Monday, July 21, 2014



Near Print Beyond Paper

-PDFs were created to replace faxes as a means of sending and viewing information. Faxes were unreliable and could not efficiently transmit documents. PDFs were more convenient because they were a way to digitally send full documents and graphics. They are "easy to send, quick to download, cheap to store, and a snap to open"  (pg 125 of reading).

-PDFs are a great way to digitally contain online archives and would foster online libraries. Before PDFs really kicked off, Adobe published a promotional book that described how frustrating the world of offices dependent on paper was. They helped readers to imagine an efficient world without fax jams and colossal paper waste.

-The article also expresses the frustration users encounter with the inability to control a PDF. You cannot edit, excerpt, or annotate.

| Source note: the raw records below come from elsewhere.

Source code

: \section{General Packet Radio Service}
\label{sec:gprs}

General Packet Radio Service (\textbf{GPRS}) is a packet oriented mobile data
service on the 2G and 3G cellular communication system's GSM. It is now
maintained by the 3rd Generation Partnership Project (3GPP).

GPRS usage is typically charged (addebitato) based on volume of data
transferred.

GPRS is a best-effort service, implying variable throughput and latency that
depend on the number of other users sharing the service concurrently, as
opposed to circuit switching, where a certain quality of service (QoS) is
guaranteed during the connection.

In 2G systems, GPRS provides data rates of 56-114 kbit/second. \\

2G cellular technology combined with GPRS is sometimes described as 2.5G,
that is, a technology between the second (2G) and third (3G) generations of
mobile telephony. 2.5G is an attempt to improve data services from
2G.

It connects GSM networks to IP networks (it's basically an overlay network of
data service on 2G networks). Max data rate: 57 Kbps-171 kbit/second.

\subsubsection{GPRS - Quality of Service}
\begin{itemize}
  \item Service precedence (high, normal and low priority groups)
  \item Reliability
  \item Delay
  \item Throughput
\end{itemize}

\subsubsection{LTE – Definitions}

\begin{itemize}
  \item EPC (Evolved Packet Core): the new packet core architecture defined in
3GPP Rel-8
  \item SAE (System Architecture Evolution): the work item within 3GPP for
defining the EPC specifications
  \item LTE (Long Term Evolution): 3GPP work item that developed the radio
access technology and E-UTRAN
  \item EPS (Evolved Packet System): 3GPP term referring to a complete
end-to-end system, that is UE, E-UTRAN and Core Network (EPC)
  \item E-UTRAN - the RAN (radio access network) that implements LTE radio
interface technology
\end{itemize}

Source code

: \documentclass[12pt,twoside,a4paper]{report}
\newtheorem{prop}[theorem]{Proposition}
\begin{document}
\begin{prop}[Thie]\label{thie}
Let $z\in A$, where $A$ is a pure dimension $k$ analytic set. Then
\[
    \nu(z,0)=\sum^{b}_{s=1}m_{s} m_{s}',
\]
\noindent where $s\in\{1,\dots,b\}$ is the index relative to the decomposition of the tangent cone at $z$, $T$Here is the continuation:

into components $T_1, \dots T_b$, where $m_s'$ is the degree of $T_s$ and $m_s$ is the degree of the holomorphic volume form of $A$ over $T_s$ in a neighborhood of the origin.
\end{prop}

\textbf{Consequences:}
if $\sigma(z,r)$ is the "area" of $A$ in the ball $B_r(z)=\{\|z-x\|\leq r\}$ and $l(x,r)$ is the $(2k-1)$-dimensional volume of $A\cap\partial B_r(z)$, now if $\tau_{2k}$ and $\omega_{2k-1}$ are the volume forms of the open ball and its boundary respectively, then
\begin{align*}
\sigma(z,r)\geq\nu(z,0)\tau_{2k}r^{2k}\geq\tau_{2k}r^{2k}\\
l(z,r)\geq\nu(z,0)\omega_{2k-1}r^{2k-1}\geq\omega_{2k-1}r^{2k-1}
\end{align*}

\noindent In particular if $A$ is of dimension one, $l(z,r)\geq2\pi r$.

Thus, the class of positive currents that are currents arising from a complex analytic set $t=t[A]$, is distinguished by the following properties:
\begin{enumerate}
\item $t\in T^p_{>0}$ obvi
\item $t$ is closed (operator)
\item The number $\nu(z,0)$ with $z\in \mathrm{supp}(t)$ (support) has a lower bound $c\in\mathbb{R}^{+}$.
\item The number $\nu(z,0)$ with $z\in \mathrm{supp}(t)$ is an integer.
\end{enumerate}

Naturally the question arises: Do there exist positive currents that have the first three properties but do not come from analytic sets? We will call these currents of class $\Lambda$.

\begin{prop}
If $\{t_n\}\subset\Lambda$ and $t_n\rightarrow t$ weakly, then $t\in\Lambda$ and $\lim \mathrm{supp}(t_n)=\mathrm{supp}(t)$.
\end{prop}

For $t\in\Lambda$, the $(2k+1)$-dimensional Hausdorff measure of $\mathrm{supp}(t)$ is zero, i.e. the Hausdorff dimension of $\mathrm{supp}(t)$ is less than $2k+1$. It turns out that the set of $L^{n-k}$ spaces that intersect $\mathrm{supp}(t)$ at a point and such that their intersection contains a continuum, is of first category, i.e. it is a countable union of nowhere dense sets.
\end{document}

You may only use a hand icon to scroll around the document and read. Users describe being unable to copy text and paste it into a word document (an essential task for anyone who reads and interacts with information). It is also frustrating to have to open every PDF separately and the text is very clunky.

Comment: I have a lot of problems with PDF in my personal life because of how awkward the format is, it's hard to navigate, and inconvenient to use on your phone or inside of a web browser. However, in the workplace PDF is an essential tool and makes things a LOT easier. I worked for a company that considered themselves to be "paperless" and every document that came into the office was scanned and turned into a PDF and then recycled. We had a digital archive of our client's information that made retrieving information and printing it out really simple.

Question: Does PDF need to be changed or updated? It really is meant to only be a picture form of a document and has succeeded as such. Do we need to be able to interact more and navigate PDFs easier when we have the ability to do this through other programs like Word Processors?